В ответ она написала Фудзицубо:
«Я столь давно не писала тебе, что самой стало неловко от такой невежливости. Что бы ты ни писала, муж мой, думая о тебе, всегда вспоминает тень на вершине Цукуба.[15]
— Когда я полюбил Фудзицубо, я навсегда лишился покоя. Какой это был великолепный вечер! Я лишь мельком увидел её — потерял рассудок. Фудзицубо любовалась луной и играла на кото, а я, подойдя как можно ближе к срединному дому, слушал её. Я не боялся умереть, я не хотел больше жить в этом мире, я был готов на любое сумасбродство. И если я дожил до сего дня, не совершив ничего непоправимого, то это потому, что судьбой мне было назначено получить тебя в жёны, — сказал Накатада.
— Твой рассказ очень чистосердечен, — заметила госпожа.
— ‹…› Раньше Фудзицубо, играя на кото, совершенно завораживала всех, кто её слышал.
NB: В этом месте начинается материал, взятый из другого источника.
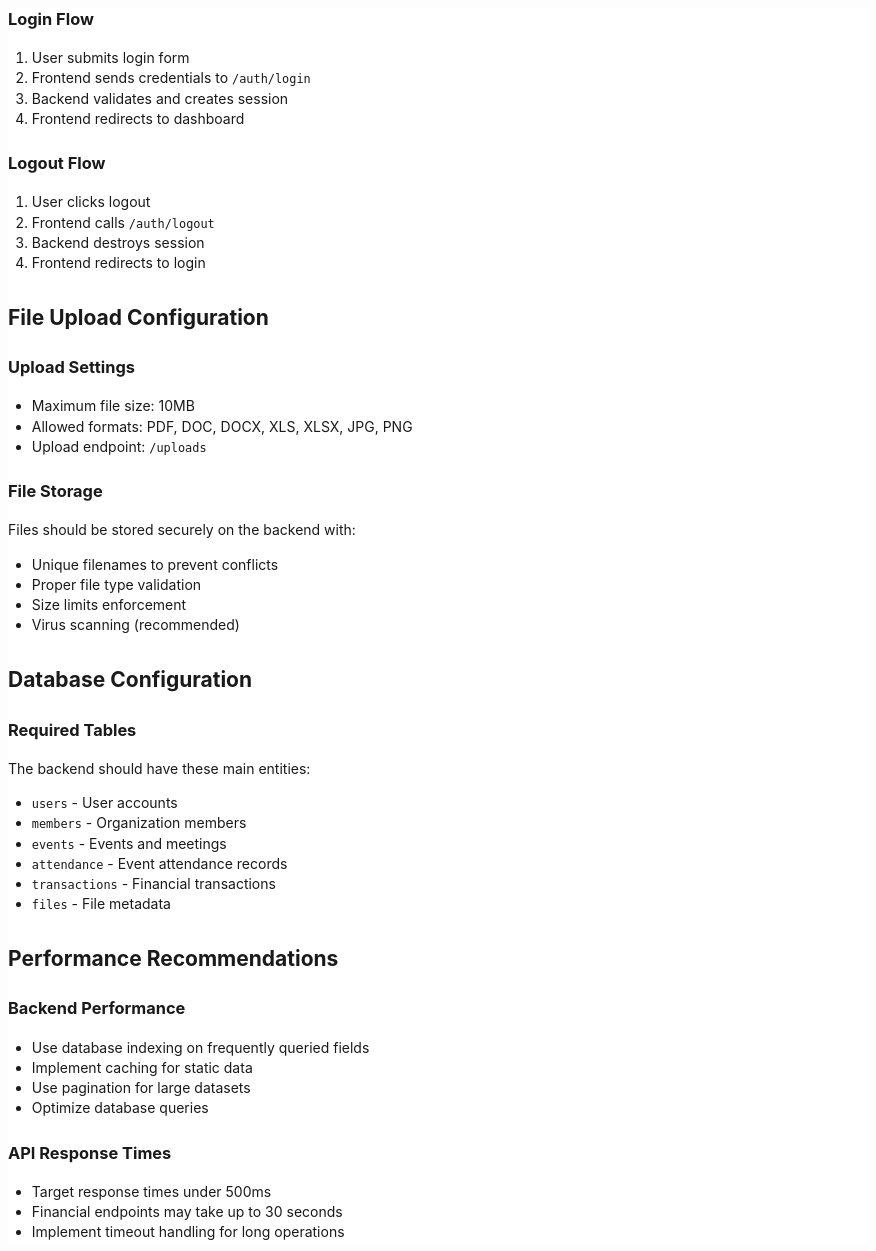 ### Login Flow
1. User submits login form
2. Frontend sends credentials to `/auth/login`
3. Backend validates and creates session
4. Frontend redirects to dashboard

### Logout Flow
1. User clicks logout
2. Frontend calls `/auth/logout`
3. Backend destroys session
4. Frontend redirects to login

## File Upload Configuration

### Upload Settings
- Maximum file size: 10MB
- Allowed formats: PDF, DOC, DOCX, XLS, XLSX, JPG, PNG
- Upload endpoint: `/uploads`

### File Storage
Files should be stored securely on the backend with:
- Unique filenames to prevent conflicts
- Proper file type validation
- Size limits enforcement
- Virus scanning (recommended)

## Database Configuration

### Required Tables
The backend should have these main entities:
- `users` - User accounts
- `members` - Organization members
- `events` - Events and meetings
- `attendance` - Event attendance records
- `transactions` - Financial transactions
- `files` - File metadata

## Performance Recommendations

### Backend Performance
- Use database indexing on frequently queried fields
- Implement caching for static data
- Use pagination for large datasets
- Optimize database queries

### API Response Times
- Target response times under 500ms
- Financial endpoints may take up to 30 seconds
- Implement timeout handling for long operations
Интересно, как она играет сейчас.
— Говорили, что раньше можно было слышать, как она, скорее для собственного удовольствия, играла на кото, даже не настроив его и не надев на пальцы плектра, но в последнее время она не садилась за инструмент и, вероятно, забыла всё то, что знала, — ответила госпожа.
— Она играла так прекрасно, что даже меня приводила в смущение. Кого же ей стыдиться? — рассмеялся Накатада. — На празднике в день крысы во дворце отрёкшегося императора она играла ещё лучше, чем в храме Касуга. Как же замечательно она должна играть сейчас! В мире редко можно встретить подобное мастерство. И наследник престола думал так, он и слышать не хотел ни о ком, кроме Фудзицубо, и не мог дождаться, когда она прибудет во дворец. Поэтому, хотя в его дворце служат и Пятая принцесса, и Насицубо, целый день возле наследника находится только Фудзицубо. Она и есть настоящая супруга наследника. А другие жёны проводят свои дни в тоске.
Тем временем архивариус, бывший также секретарём Палаты обрядов, доставил от императора подарки жене Накатада: длинный китайский короб, в котором лежали шёлковые платья царства Курэ,[17] китайское парадное платье, шёлк, парча, гладкий шёлк, кисея, великолепные драгоценности. Посыльный вручил письмо: «Эти китайские ткани не очень хороши. Может быть, они всё-таки сгодятся для утреннего платья молодому мужу?» Посыльному дали полный женский наряд. Принцесса написала в ответ: «Очень благодарна за великолепные подарки. Разве есть на свете человек, достойный подобного утреннего платья?»